━━━━━ Material supplied

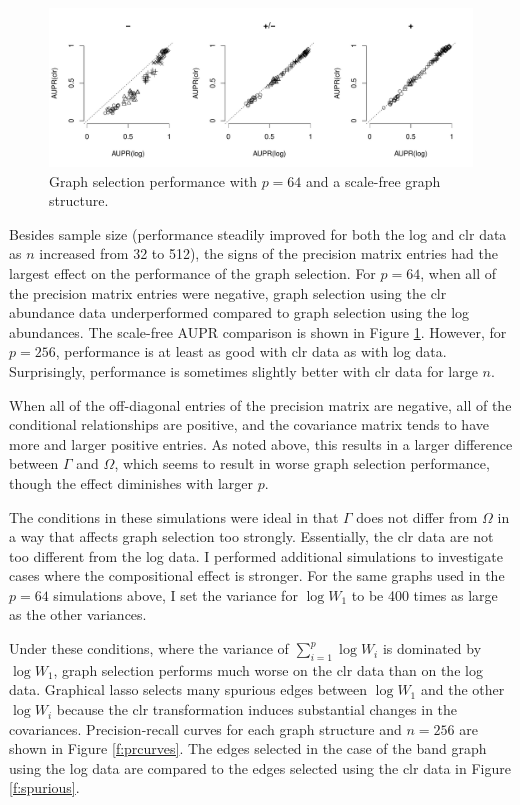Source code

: \documentclass[10pt]{article}
\begin{document}
\begin{figure}
\caption{Graph selection performance with $p = 64$ and a scale-free graph structure.}
\label{f:perf64}
\begin{center}
\includegraphics[width=6.5in]{figs/sim-64-scalefree.pdf}
\end{center}
\end{figure}

Besides sample size (performance steadily improved for both the log and clr data as $n$ increased from 32 to 512), the signs of the precision matrix entries had the largest effect on the performance of the graph selection. For $p = 64$, when all of the precision matrix entries were negative, graph selection using the clr abundance data underperformed compared to graph selection using the log abundances. The scale-free AUPR comparison is shown in Figure \ref{f:perf64}. However, for $p = 256$, performance is at least as good with clr data as with log data. Surprisingly, performance is sometimes slightly better with clr data for large $n$.

When all of the off-diagonal entries of the precision matrix are negative, all of the conditional relationships are positive, and the covariance matrix tends to have more and larger positive entries. As noted above, this results in a larger difference between $\Gamma$ and $\Omega$, which seems to result in worse graph selection performance, though the effect diminishes with larger $p$.

The conditions in these simulations were ideal in that $\Gamma$ does not differ from $\Omega$ in a way that affects graph selection too strongly. Essentially, the clr data are not too different from the log data. I performed additional simulations to investigate cases where the compositional effect is stronger. For the same graphs used in the $p = 64$ simulations above, I set the variance for $\log W_1$ to be 400 times as large as the other variances.

Under these conditions, where the variance of $\sum_{i=1}^p \log W_i$ is dominated by $\log W_1$, graph selection performs much worse on the clr data than on the log data. Graphical lasso selects many spurious edges between $\log W_1$ and the other $\log W_i$ because the clr transformation induces substantial changes in the covariances. Precision-recall curves for each graph structure and $n = 256$ are shown in Figure \ref{f:prcurves}. The edges selected in the case of the band graph using the log data are compared to the edges selected using the clr data in Figure \ref{f:spurious}.
\end{document}
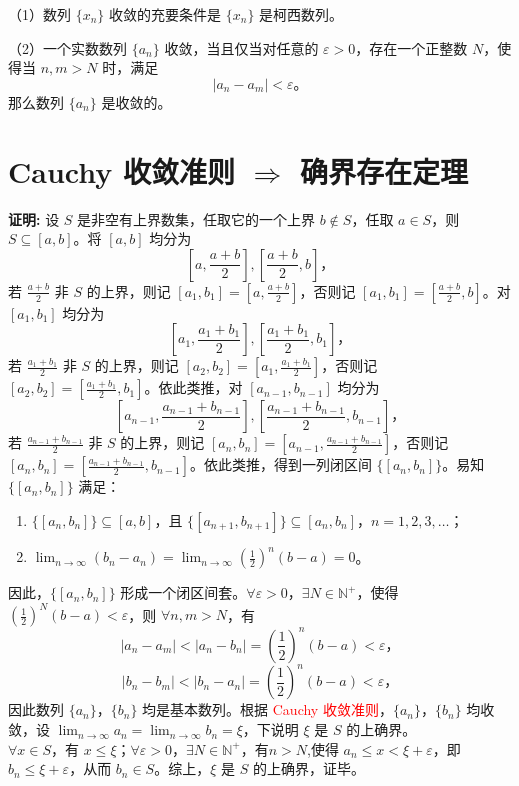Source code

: \documentclass[lang=cn,newtx,10pt,scheme=chinese]{elegantbook}
\begin{document}
\begin{theorem} \label{pro:max3}
（1）数列 \(\{x_n\}\) 收敛的充要条件是 \(\{x_n\}\) 是柯西数列。

（2）一个实数数列 $\{a_n\}$ 收敛，当且仅当对任意的 $\varepsilon > 0$，存在一个正整数 $N$，使得当 $n, m > N$ 时，满足
\[
|a_n - a_m| < \varepsilon。
\]
那么数列 $\{a_n\}$ 是收敛的。
\end{theorem}

\section*{Cauchy 收敛准则 $\Rightarrow$ 确界存在定理}

\textbf{证明:} 设 $S$ 是非空有上界数集，任取它的一个上界 $b \notin S$，任取 $a \in S$，则 $S \subseteq [a, b]$。将 $[a, b]$ 均分为
\[
\left[ a, \frac{a + b}{2} \right], \left[ \frac{a + b}{2}, b \right]，
\]
若 $\frac{a + b}{2}$ 非 $S$ 的上界，则记 $[a_1, b_1] = \left[ a, \frac{a + b}{2} \right]$，否则记 $[a_1, b_1] = \left[ \frac{a + b}{2}, b \right]$。对 $[a_1, b_1]$ 均分为
\[
\left[ a_1, \frac{a_1 + b_1}{2} \right], \left[ \frac{a_1 + b_1}{2}, b_1 \right]，
\]
若 $\frac{a_1 + b_1}{2}$ 非 $S$ 的上界，则记 $[a_2, b_2] = \left[ a_1, \frac{a_1 + b_1}{2} \right]$，否则记 $[a_2, b_2] = \left[ \frac{a_1 + b_1}{2}, b_1 \right]$。依此类推，对 $[a_{n-1}, b_{n-1}]$ 均分为
\[
\left[ a_{n-1}, \frac{a_{n-1} + b_{n-1}}{2} \right], \left[ \frac{a_{n-1} + b_{n-1}}{2}, b_{n-1} \right]，
\]
若 $\frac{a_{n-1} + b_{n-1}}{2}$ 非 $S$ 的上界，则记 $[a_n, b_n] = \left[ a_{n-1}, \frac{a_{n-1} + b_{n-1}}{2} \right]$，否则记 $[a_n, b_n] = \left[ \frac{a_{n-1} + b_{n-1}}{2}, b_{n-1} \right]$。依此类推，得到一列闭区间 $\{[a_n, b_n]\}$。易知 $\{[a_n, b_n]\}$ 满足：
\begin{enumerate}
    \item $\{[a_n, b_n]\} \subseteq [a, b]$，且 $\{[a_{n+1}, b_{n+1}]\} \subseteq [a_n, b_n]$，$n = 1, 2, 3, \ldots$；
    \item $\lim_{n \to \infty} (b_n - a_n) = \lim_{n \to \infty} \left(\frac{1}{2}\right)^n (b - a) = 0$。
\end{enumerate}

因此，$\{[a_n, b_n]\}$ 形成一个闭区间套。$\forall \varepsilon > 0$，$\exists N \in \mathbb{N}^+$，使得 $\left(\frac{1}{2}\right)^N (b - a) < \varepsilon$，则 $\forall n, m > N$，有
\[
|a_n - a_m| < |a_n - b_n| = \left(\frac{1}{2}\right)^n (b - a) < \varepsilon，
\]
\[
|b_n - b_m| < |b_n - a_n| = \left(\frac{1}{2}\right)^n (b - a)  < \varepsilon，
\]
因此数列 $\{a_n\}$，$\{b_n\}$ 均是基本数列。根据 \textcolor{red}{Cauchy 收敛准则}，$\{a_n\}$，$\{b_n\}$ 均收敛，设 $\lim_{n \to \infty} a_n = \lim_{n \to \infty} b_n = \xi$，下说明 $\xi$ 是 $S$ 的上确界。\\
$\forall x \in S$，有 $x \leq \xi$；$\forall \varepsilon > 0$，$\exists N \in \mathbb{N}^+$，有$n> N$,使得 $a_n \leq x < \xi + \varepsilon$，即 $b_n \leq \xi + \varepsilon$，从而 $b_n \in S$。综上，$\xi$ 是 $S$ 的上确界，证毕。
\end{document}
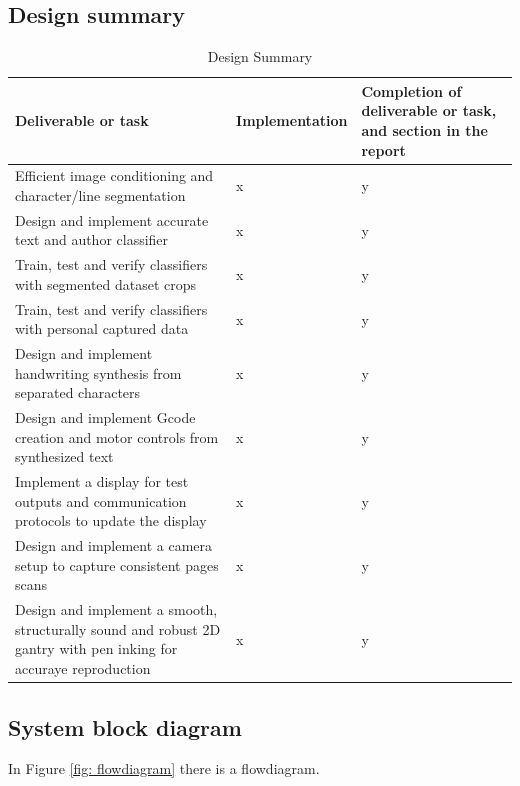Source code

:
\subsection{Design summary} %



    \begin{table}[h]
    \centering
    \fontsize{10}{12}\selectfont
    \begin{tabularx}{\linewidth}{|X|X|X|}
        \hline 
        \textbf{Deliverable or task} & \textbf{Implementation} & \textbf{Completion of deliverable or task, and section in the report} \\
        \hline 
        Efficient image conditioning and character/line segmentation & x & y \\
        \hline 
        Design and implement accurate text and author classifier & x & y \\
        \hline 
        Train, test and verify classifiers with segmented dataset crops & x & y \\
        \hline 
        Train, test and verify classifiers with personal captured data & x & y \\
        \hline 
        Design and implement handwriting synthesis from separated characters & x & y \\
        \hline 
        Design and implement Gcode creation and motor controls from synthesized text& x & y \\
        \hline 
        Implement a display for test outputs and communication protocols to update the display & x & y \\
        \hline 
        Design and implement a camera setup to capture consistent pages scans & x & y \\
        \hline 
        Design and implement a smooth, structurally sound and robust 2D gantry with pen inking for accuraye reproduction & x & y \\
        \hline 
    \end{tabularx}
    \caption{Design Summary}
    \label{tab: DesignSummary}
    \end{table} 
    
    
\subsection{System block diagram} %

     In Figure \ref{fig: flowdiagram} there is a flowdiagram. \\

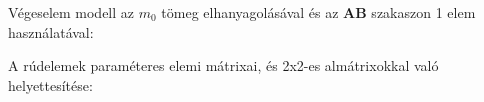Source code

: \documentclass{article}
\begin{document}
	Végeselem modell az $m_{0}$ tömeg elhanyagolásával és az \textbf{AB} szakaszon 1 elem használatával:
	\begin{figure}[h!]		
		\begin{center}	
		\end{center}	
	\caption{}
	\end{figure}
	
	\begin{flushleft}
		A rúdelemek paraméteres elemi mátrixai, és 2x2-es almátrixokkal való helyettesítése:
	\end{flushleft}
	
\end{document}
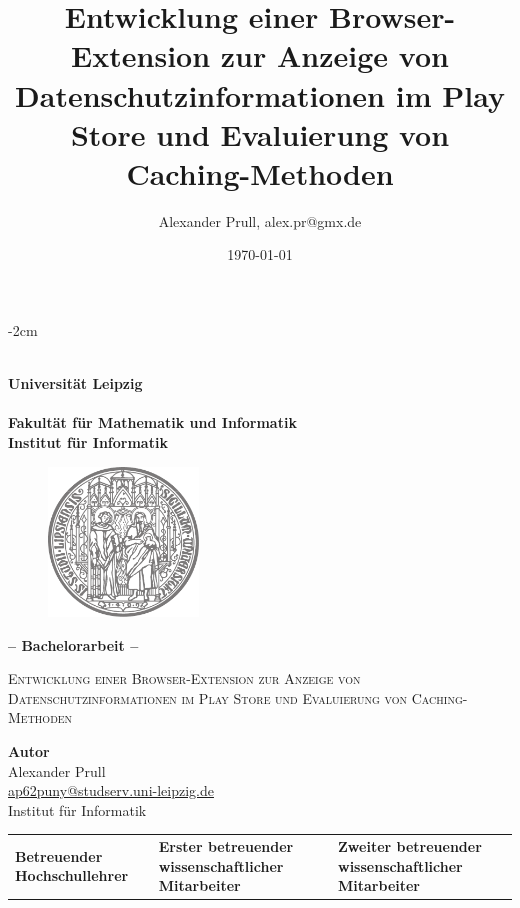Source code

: \documentclass[11pt, a4paper, twoside, openright, final]{book}
\author{Alexander Prull, alex.pr@gmx.de}
\title{Entwicklung einer Browser-Extension zur Anzeige von Datenschutzinformationen im Play Store und Evaluierung von Caching-Methoden}
\date{\today} %
\numberwithin{equation}{chapter}		%
\newcommand{\1}{\mathbbm{1}}
\begin{document}

\begin{titlepage}
	\begin{adjustwidth*}{}{-2cm}
		\begin{center}
			~\\		%
			\textbf{\Huge \sffamily	Universität Leipzig	\\	\small ~					\\
					\large \sffamily	Fakultät für Mathematik und Informatik	 \\
										Institut für Informatik				\\}
			
			\vspace{0.3cm}
			\begin{figure}[H]
	        	\hspace{5.1cm}
	       		\includegraphics[width=4cm]{siegel.png}
	        \end{figure}
	        \vspace{0.15cm}
			\textbf{\Large \sffamily -- Bachelorarbeit --}
			\vspace{0.5cm}
			
			 \textsc{ \LARGE
			Entwicklung einer Browser-Extension zur Anzeige von Datenschutzinformationen im Play Store und Evaluierung von Caching-Methoden}
			
			\vspace{1.0cm}
			\textbf{Autor} \\
		Alexander Prull \\ 
		\href{mailto:ap62puny@studserv.uni-leipzig.de}{ap62puny@studserv.uni-leipzig.de} \\
		Institut für Informatik \\
		\end{center}
		
		\vfill
		
		\begin{tabular}{*{3}{C{4.5cm}}}
			\small \textbf{Betreuender Hochschullehrer} & 
			\small \textbf{Erster betreuender wissenschaftlicher Mitarbeiter} & 
			\small \textbf{Zweiter betreuender wissenschaftlicher Mitarbeiter} \\
			

\end{tabular}
\end{adjustwidth*}
\end{titlepage}
\end{document}
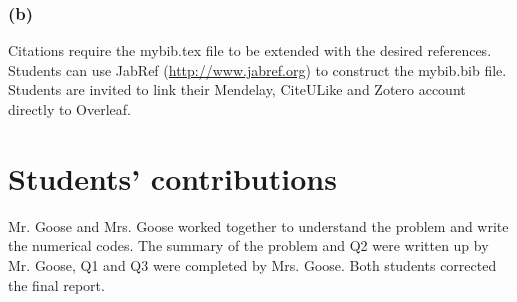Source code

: \documentclass[12pt,twoside,letterpaper]{article}
\begin{document}
\subsubsection*{(b)} Citations require the mybib.tex file to be extended with the desired references. Students can use JabRef (\url{http://www.jabref.org}) to construct the mybib.bib file. Students are invited to link their Mendelay, CiteULike and Zotero account directly to Overleaf. 
%


\vfill

\section*{Students' contributions}
Mr. Goose and Mrs. Goose worked together to understand the problem and write the numerical codes. The summary of the problem and Q2 were written up by Mr. Goose, Q1 and Q3 were completed by Mrs. Goose. Both students corrected the final report.

\newpage

\end{document}
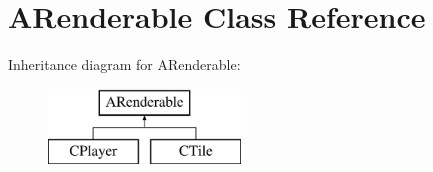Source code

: \hypertarget{classARenderable}{\section{A\-Renderable Class Reference}
\label{classARenderable}
}
Inheritance diagram for A\-Renderable\-:\begin{figure}[H]
\begin{center}
\leavevmode
\includegraphics[height=2.000000cm]{classARenderable}
\end{center}
\end{figure}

━━━━━━━━━━

Select and copy each line from the data that includes the word "author".

## [Solved exercise]
        Design and implement accurate text and author classifier & x & y \\
\author{Alexander Prull, alex.pr@gmx.de}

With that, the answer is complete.